From the records below, extract only the lines running from the line with "require different revisions" to the line with "This direct representation", both lines included, reproducing them exactly.

Data supplied
══════════

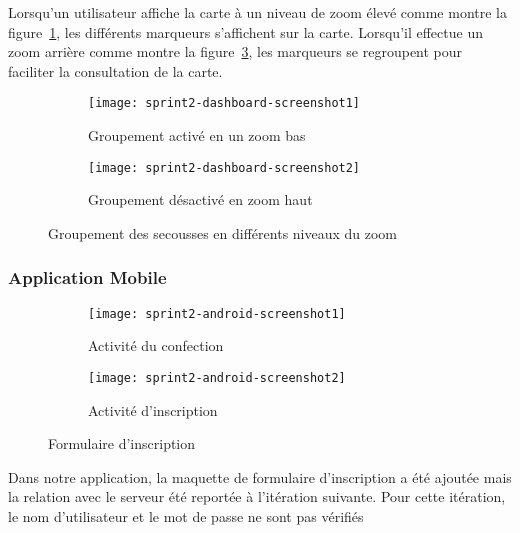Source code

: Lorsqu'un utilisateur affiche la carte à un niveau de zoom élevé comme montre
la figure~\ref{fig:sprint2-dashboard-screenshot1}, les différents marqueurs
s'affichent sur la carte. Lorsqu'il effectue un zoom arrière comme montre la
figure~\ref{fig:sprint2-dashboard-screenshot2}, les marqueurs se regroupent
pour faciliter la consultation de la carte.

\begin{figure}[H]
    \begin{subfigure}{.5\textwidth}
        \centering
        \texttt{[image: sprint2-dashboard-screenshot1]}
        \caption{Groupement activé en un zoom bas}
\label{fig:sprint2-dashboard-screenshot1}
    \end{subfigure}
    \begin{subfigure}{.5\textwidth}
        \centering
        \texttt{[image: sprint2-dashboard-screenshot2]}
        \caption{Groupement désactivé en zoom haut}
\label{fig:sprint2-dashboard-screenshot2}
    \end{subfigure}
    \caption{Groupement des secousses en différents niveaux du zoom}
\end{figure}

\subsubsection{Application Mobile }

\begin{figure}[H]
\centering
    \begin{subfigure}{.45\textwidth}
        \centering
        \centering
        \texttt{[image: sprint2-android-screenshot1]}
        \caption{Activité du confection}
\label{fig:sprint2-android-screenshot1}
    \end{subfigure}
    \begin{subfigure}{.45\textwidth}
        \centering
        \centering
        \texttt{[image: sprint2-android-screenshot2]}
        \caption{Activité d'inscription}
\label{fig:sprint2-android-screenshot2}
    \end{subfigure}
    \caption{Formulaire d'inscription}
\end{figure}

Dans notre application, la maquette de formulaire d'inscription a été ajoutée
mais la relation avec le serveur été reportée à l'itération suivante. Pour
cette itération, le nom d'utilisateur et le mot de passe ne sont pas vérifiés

══════════

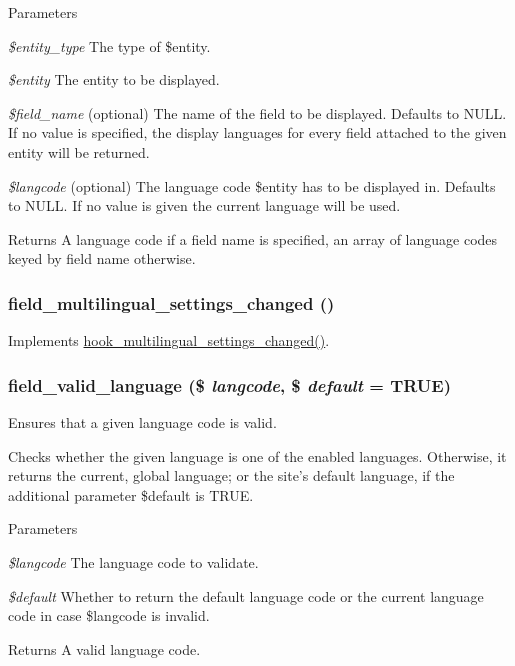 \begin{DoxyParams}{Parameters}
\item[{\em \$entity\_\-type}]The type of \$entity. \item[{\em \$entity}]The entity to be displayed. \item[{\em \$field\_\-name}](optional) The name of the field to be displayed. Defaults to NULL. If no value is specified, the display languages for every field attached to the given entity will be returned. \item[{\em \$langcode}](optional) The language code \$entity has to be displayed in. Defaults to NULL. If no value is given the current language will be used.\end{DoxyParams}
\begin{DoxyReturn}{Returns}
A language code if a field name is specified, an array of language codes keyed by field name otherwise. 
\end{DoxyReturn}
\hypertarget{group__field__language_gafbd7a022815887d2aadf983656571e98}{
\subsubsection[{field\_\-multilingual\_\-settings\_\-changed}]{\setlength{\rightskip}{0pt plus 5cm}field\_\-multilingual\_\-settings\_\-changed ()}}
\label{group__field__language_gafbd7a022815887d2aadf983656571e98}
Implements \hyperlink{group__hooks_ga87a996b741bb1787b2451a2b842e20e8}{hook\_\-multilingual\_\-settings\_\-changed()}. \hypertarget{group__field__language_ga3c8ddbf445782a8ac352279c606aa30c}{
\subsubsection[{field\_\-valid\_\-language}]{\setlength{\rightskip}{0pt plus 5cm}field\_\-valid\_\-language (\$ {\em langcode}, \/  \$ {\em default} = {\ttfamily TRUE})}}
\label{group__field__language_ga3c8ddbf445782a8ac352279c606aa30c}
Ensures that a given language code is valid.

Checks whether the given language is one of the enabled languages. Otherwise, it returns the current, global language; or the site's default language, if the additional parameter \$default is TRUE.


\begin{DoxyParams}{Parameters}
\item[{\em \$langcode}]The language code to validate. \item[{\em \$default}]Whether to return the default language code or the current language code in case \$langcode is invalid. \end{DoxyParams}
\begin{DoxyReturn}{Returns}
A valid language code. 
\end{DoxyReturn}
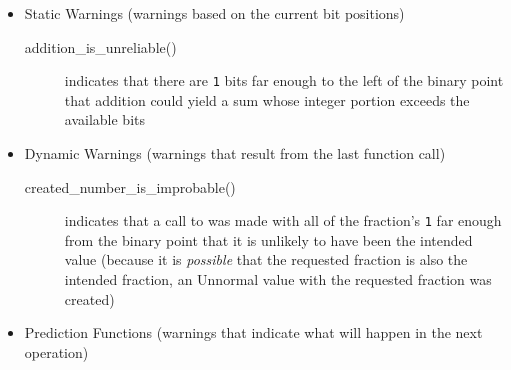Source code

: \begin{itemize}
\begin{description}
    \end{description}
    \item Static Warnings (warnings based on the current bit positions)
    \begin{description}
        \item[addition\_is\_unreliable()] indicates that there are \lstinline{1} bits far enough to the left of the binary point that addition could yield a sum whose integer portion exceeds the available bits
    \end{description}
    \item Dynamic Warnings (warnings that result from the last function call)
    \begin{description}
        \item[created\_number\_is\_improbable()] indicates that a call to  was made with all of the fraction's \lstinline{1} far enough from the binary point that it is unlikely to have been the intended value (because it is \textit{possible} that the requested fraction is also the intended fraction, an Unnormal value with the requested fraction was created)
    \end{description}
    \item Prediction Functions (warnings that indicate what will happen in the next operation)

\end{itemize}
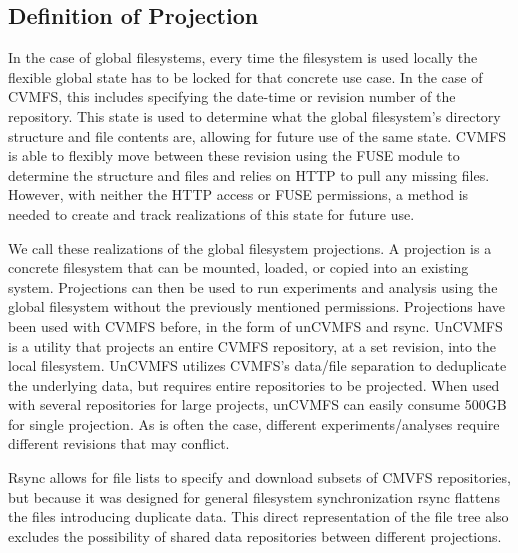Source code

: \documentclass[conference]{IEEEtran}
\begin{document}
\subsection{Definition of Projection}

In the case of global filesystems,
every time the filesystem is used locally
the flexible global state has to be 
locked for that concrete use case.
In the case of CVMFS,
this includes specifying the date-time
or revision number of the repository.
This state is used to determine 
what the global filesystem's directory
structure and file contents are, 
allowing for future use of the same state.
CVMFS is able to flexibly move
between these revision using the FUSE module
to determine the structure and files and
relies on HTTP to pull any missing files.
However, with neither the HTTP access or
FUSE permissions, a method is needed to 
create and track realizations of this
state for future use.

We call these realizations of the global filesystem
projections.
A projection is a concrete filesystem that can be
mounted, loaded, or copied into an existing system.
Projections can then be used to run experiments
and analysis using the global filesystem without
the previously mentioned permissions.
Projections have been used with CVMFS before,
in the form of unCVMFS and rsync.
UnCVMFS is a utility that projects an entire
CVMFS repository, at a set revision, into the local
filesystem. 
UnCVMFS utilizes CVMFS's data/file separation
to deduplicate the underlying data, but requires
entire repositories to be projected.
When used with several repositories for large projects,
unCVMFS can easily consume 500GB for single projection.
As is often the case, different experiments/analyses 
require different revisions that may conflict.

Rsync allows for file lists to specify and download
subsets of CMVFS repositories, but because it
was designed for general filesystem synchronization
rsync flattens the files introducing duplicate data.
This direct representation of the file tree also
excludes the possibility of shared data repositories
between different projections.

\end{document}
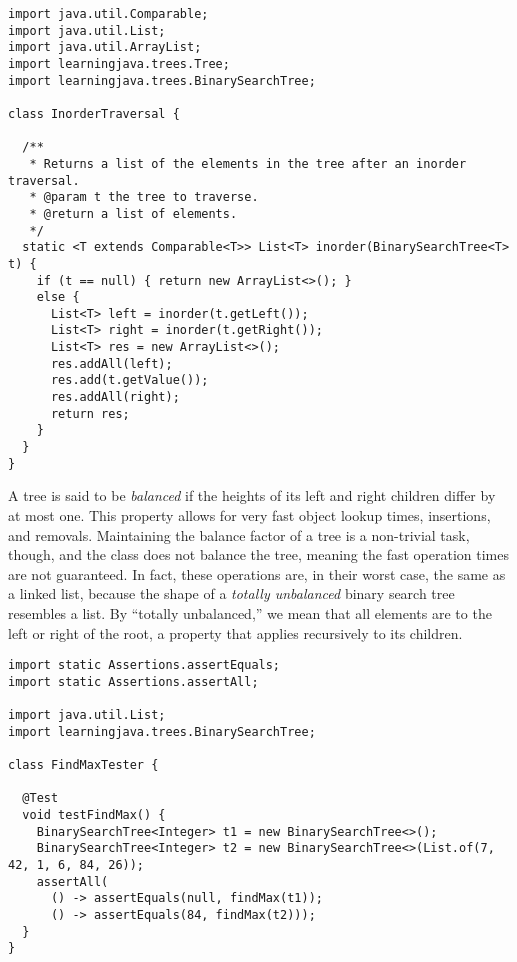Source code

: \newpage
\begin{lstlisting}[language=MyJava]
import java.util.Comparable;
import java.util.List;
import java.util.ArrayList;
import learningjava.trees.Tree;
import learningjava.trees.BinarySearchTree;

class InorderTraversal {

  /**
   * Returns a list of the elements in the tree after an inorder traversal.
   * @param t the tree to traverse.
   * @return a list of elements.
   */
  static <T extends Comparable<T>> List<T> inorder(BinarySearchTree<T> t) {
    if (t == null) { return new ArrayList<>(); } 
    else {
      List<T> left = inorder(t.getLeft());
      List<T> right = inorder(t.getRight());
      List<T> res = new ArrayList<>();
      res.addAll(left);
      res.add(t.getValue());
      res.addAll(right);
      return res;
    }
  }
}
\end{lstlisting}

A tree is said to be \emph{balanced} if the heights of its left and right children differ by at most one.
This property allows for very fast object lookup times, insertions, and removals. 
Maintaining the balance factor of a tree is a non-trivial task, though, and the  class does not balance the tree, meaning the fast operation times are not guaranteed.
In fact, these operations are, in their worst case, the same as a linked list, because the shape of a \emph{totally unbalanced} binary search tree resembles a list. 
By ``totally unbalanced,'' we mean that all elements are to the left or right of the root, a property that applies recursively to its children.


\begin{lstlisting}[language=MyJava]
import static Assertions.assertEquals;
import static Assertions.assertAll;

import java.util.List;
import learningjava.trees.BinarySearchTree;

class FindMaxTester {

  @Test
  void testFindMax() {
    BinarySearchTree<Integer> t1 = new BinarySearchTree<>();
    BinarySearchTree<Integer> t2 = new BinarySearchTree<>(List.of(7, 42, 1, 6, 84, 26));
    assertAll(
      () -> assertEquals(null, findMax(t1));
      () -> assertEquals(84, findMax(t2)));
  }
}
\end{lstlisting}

══════════

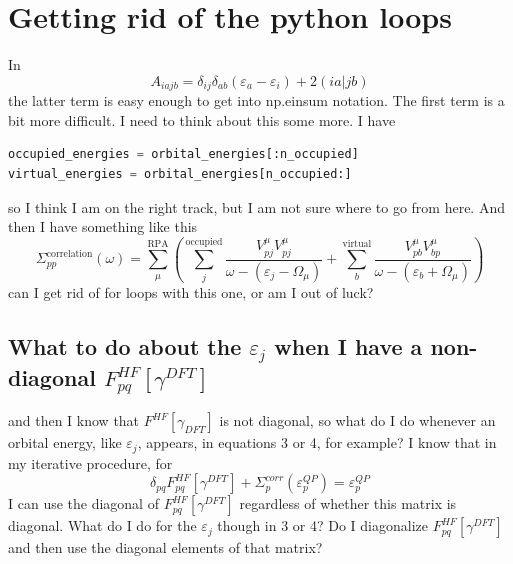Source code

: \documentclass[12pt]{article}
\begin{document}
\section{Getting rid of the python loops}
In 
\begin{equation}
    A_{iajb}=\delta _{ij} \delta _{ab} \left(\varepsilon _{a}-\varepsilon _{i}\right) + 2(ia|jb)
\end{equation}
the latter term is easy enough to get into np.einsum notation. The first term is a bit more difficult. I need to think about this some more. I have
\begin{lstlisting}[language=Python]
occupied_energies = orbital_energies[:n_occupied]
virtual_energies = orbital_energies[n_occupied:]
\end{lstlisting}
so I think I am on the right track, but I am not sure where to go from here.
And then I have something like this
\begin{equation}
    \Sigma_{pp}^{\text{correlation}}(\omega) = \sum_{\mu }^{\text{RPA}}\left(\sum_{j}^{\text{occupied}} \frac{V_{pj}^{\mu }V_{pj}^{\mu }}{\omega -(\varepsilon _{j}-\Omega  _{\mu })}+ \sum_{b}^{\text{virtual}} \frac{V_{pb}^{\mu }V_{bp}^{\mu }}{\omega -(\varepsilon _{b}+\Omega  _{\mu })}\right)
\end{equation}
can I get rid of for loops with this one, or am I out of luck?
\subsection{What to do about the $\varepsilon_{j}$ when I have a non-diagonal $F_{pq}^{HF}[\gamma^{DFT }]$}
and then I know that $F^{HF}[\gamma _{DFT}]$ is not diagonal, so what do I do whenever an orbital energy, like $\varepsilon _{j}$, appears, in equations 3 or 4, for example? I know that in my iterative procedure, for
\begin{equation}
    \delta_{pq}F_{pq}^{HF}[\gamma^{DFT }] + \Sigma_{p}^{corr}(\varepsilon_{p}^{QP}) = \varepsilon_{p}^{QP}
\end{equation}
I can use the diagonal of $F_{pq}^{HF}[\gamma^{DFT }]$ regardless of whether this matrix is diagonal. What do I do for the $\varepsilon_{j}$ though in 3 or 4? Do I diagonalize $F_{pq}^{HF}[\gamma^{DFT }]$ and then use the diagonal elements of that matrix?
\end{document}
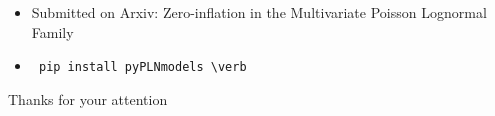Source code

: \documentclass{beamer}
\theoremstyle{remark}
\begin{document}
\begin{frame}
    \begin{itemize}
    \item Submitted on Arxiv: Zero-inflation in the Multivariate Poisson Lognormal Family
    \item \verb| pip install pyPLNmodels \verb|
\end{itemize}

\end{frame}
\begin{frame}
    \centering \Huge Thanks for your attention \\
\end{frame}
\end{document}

══════════

Answer box
require different revisions that may conflict.

Rsync allows for file lists to specify and download
subsets of CMVFS repositories, but because it
was designed for general filesystem synchronization
rsync flattens the files introducing duplicate data.
This direct representation of the file tree also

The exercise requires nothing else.